Source texts of formatted documents
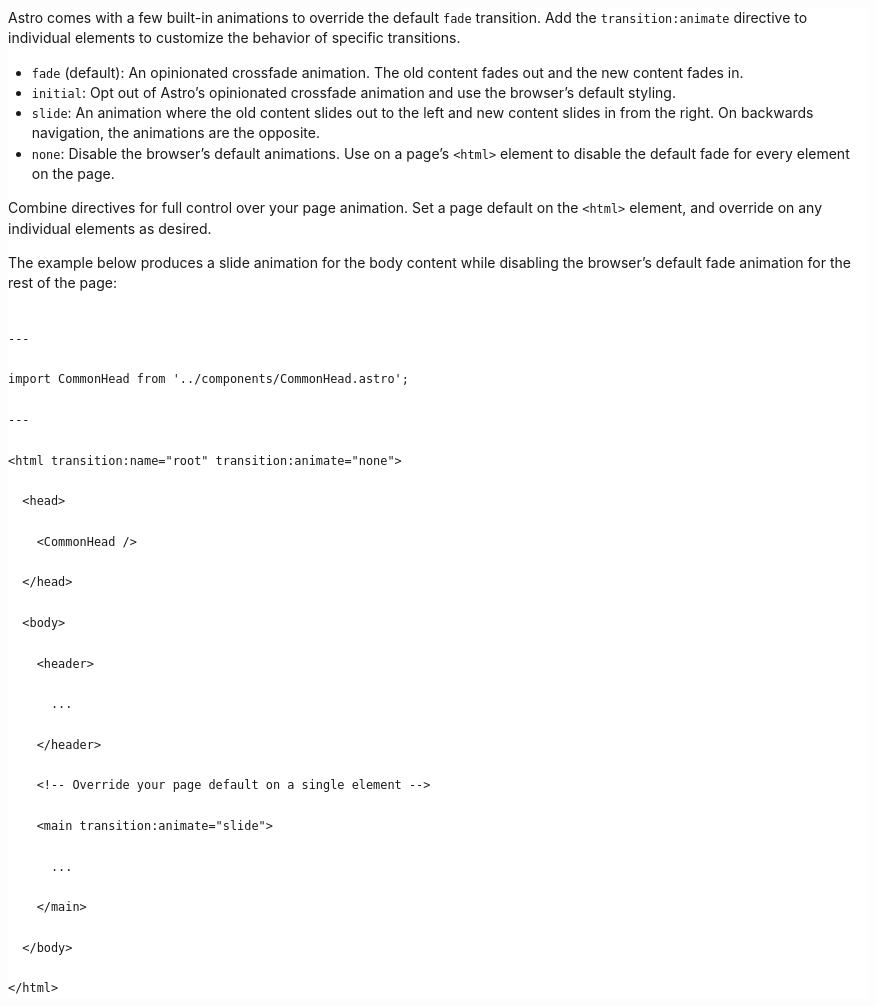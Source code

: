 Astro comes with a few built-in animations to override the default `fade` transition. Add the `transition:animate` directive to individual elements to customize the behavior of specific transitions.

- `fade` (default): An opinionated crossfade animation. The old content fades out and the new content fades in.
- `initial`: Opt out of Astro’s opinionated crossfade animation and use the browser’s default styling.
- `slide`: An animation where the old content slides out to the left and new content slides in from the right. On backwards navigation, the animations are the opposite.
- `none`: Disable the browser’s default animations. Use on a page’s `<html>` element to disable the default fade for every element on the page.

Combine directives for full control over your page animation. Set a page default on the `<html>` element, and override on any individual elements as desired.

The example below produces a slide animation for the body content while disabling the browser’s default fade animation for the rest of the page:

```

---

import CommonHead from '../components/CommonHead.astro';

---

<html transition:name="root" transition:animate="none">

  <head>

    <CommonHead />

  </head>

  <body>

    <header>

      ...

    </header>

    <!-- Override your page default on a single element -->

    <main transition:animate="slide">

      ...

    </main>

  </body>

</html>
```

• Exercise details:
Lines holding the string "animate" in the records: how many are there? Give only the number.

• Completed exercise:
3